■ **WHAT IS BEING ASKED**
Retype each entry exactly. Skip any pictures.

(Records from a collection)
+===+

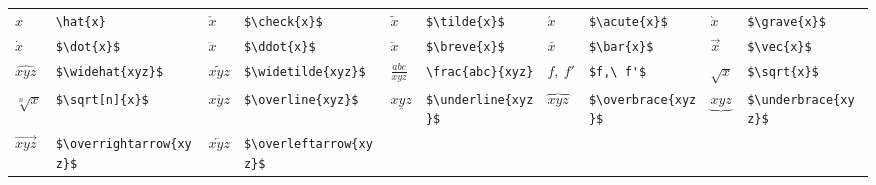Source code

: \documentclass[10pt, english]{article}
\begin{document}
	\begin{center}
		\scriptsize
	\begin{tabular}{ll|ll|ll|ll|ll}
		$\hat{x}$ & \verb|\hat{x}| & $\check{x}$ & \verb|$\check{x}$| & $\tilde{x}$ & \verb|$\tilde{x}$| & $\acute{x}$ & \verb|$\acute{x}$| & $\grave{x}$ & \verb|$\grave{x}$|\\
		$\dot{x}$ & \verb|$\dot{x}$| & $\ddot{x}$ & \verb|$\ddot{x}$| & $\breve{x}$ & \verb|$\breve{x}$| & $\bar{x}$ & \verb|$\bar{x}$| & $\vec{x}$ & \verb|$\vec{x}$|\\
		$\widehat{xyz}$ & \verb|$\widehat{xyz}$| & $\widetilde{xyz}$ & \verb|$\widetilde{xyz}$| & $\frac{abc}{xyz}$ & \verb|\frac{abc}{xyz}| & $f,\ f'$ & \verb|$f,\ f'$| & $\sqrt{x}$ & \verb|$\sqrt{x}$|\\
		$\sqrt[n]{x}$ & \verb|$\sqrt[n]{x}$| & $\overline{xyz}$ & \verb|$\overline{xyz}$| & $\underline{xyz}$ & \verb|$\underline{xyz}$| & $\overbrace{xyz}$ & \verb|$\overbrace{xyz}$| & $\underbrace{xyz}$ & \verb|$\underbrace{xyz}$|\\
		$\overrightarrow{xyz}$ & \verb|$\overrightarrow{xyz}$| & $\overleftarrow{xyz}$ & \verb|$\overleftarrow{xyz}$| \\
	\end{tabular}
	\end{center}
\end{document}
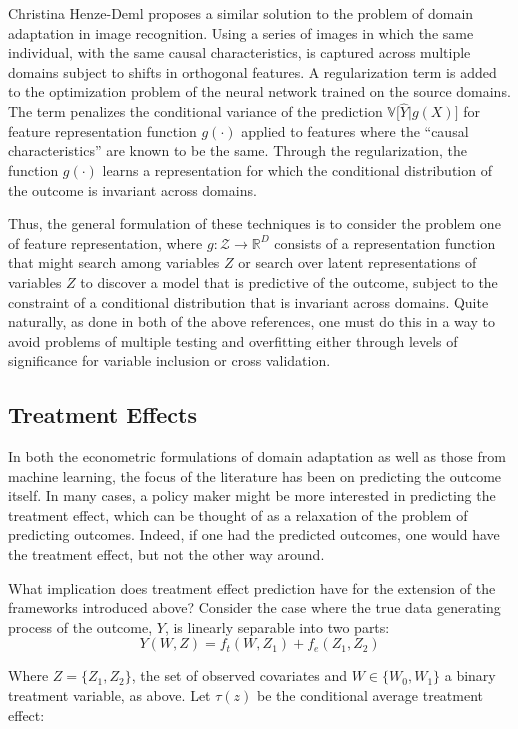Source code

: \documentclass[a4paper,12pt]{article}
\begin{document}
Christina Henze-Deml \parencite*{Heinze-deml2017} proposes a similar solution to the problem of domain adaptation in image recognition. Using a series of images in which the same individual, with the same causal characteristics, is captured across multiple domains subject to shifts in orthogonal features. A regularization term is added to the optimization problem of the neural network trained on the source domains. The term penalizes the conditional variance of the prediction $\mathbb{V}\big[ \hat{Y}| g(X) \big]$ for feature representation function $g(\cdot)$ applied to features where the ``causal characteristics'' are known to be the same. Through the regularization, the function $g(\cdot)$ learns a representation for which the conditional distribution of the outcome is invariant across domains.

Thus, the general formulation of these techniques is to consider the problem one of feature representation, where $g: \mathcal{Z} \rightarrow \mathbb{R}^D$ consists of a representation function that might search among variables $Z$ or search over latent representations of variables $Z$ to discover a model that is predictive of the outcome, subject to the constraint of a conditional distribution that is invariant across domains. Quite naturally, as done in both of the above references, one must do this in a way to avoid problems of multiple testing and overfitting either through levels of significance for variable inclusion or cross validation.

\subsection{Treatment Effects}

In both the econometric formulations of domain adaptation as well as those from machine learning, the focus of the literature has been on predicting the outcome itself. In many cases, a policy maker might be more interested in predicting the treatment effect, which can be thought of as a relaxation of the problem of predicting outcomes. Indeed, if one had the predicted outcomes, one would have the treatment effect, but not the other way around.

What implication does treatment effect prediction have for the extension of the frameworks introduced above? Consider the case where the true data generating process of the outcome, $Y$, is linearly separable into two parts:
%
$$
Y(W,Z) = f_t(W,Z_1) + f_e(Z_1, Z_2)
$$

Where $Z = \{ Z_1, Z_2 \}$, the set of observed covariates and $W \in \{ W_0, W_1 \}$ a binary treatment variable, as above. Let $\tau(z)$ be the conditional average treatment effect:
\end{document}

+===+

■ **RESULT FOR THIS EXERCISE**
Source code

: \documentclass[10pt, english]{article}
\begin{document}
	\begin{center}
		\scriptsize
	\begin{tabular}{ll|ll|ll|ll|ll}
		$\hat{x}$ & \verb|\hat{x}| & $\check{x}$ & \verb|$\check{x}$| & $\tilde{x}$ & \verb|$\tilde{x}$| & $\acute{x}$ & \verb|$\acute{x}$| & $\grave{x}$ & \verb|$\grave{x}$|\\
		$\dot{x}$ & \verb|$\dot{x}$| & $\ddot{x}$ & \verb|$\ddot{x}$| & $\breve{x}$ & \verb|$\breve{x}$| & $\bar{x}$ & \verb|$\bar{x}$| & $\vec{x}$ & \verb|$\vec{x}$|\\
		$\widehat{xyz}$ & \verb|$\widehat{xyz}$| & $\widetilde{xyz}$ & \verb|$\widetilde{xyz}$| & $\frac{abc}{xyz}$ & \verb|\frac{abc}{xyz}| & $f,\ f'$ & \verb|$f,\ f'$| & $\sqrt{x}$ & \verb|$\sqrt{x}$|\\
		$\sqrt[n]{x}$ & \verb|$\sqrt[n]{x}$| & $\overline{xyz}$ & \verb|$\overline{xyz}$| & $\underline{xyz}$ & \verb|$\underline{xyz}$| & $\overbrace{xyz}$ & \verb|$\overbrace{xyz}$| & $\underbrace{xyz}$ & \verb|$\underbrace{xyz}$|\\
		$\overrightarrow{xyz}$ & \verb|$\overrightarrow{xyz}$| & $\overleftarrow{xyz}$ & \verb|$\overleftarrow{xyz}$| \\
	\end{tabular}
	\end{center}
\end{document}
Source code

: \documentclass[a4paper,12pt]{article}
\begin{document}
Christina Henze-Deml \parencite*{Heinze-deml2017} proposes a similar solution to the problem of domain adaptation in image recognition. Using a series of images in which the same individual, with the same causal characteristics, is captured across multiple domains subject to shifts in orthogonal features. A regularization term is added to the optimization problem of the neural network trained on the source domains. The term penalizes the conditional variance of the prediction $\mathbb{V}\big[ \hat{Y}| g(X) \big]$ for feature representation function $g(\cdot)$ applied to features where the ``causal characteristics'' are known to be the same. Through the regularization, the function $g(\cdot)$ learns a representation for which the conditional distribution of the outcome is invariant across domains.

Thus, the general formulation of these techniques is to consider the problem one of feature representation, where $g: \mathcal{Z} \rightarrow \mathbb{R}^D$ consists of a representation function that might search among variables $Z$ or search over latent representations of variables $Z$ to discover a model that is predictive of the outcome, subject to the constraint of a conditional distribution that is invariant across domains. Quite naturally, as done in both of the above references, one must do this in a way to avoid problems of multiple testing and overfitting either through levels of significance for variable inclusion or cross validation.

\subsection{Treatment Effects}

In both the econometric formulations of domain adaptation as well as those from machine learning, the focus of the literature has been on predicting the outcome itself. In many cases, a policy maker might be more interested in predicting the treatment effect, which can be thought of as a relaxation of the problem of predicting outcomes. Indeed, if one had the predicted outcomes, one would have the treatment effect, but not the other way around.

What implication does treatment effect prediction have for the extension of the frameworks introduced above? Consider the case where the true data generating process of the outcome, $Y$, is linearly separable into two parts:
%
$$
Y(W,Z) = f_t(W,Z_1) + f_e(Z_1, Z_2)
$$

Where $Z = \{ Z_1, Z_2 \}$, the set of observed covariates and $W \in \{ W_0, W_1 \}$ a binary treatment variable, as above. Let $\tau(z)$ be the conditional average treatment effect:
\end{document}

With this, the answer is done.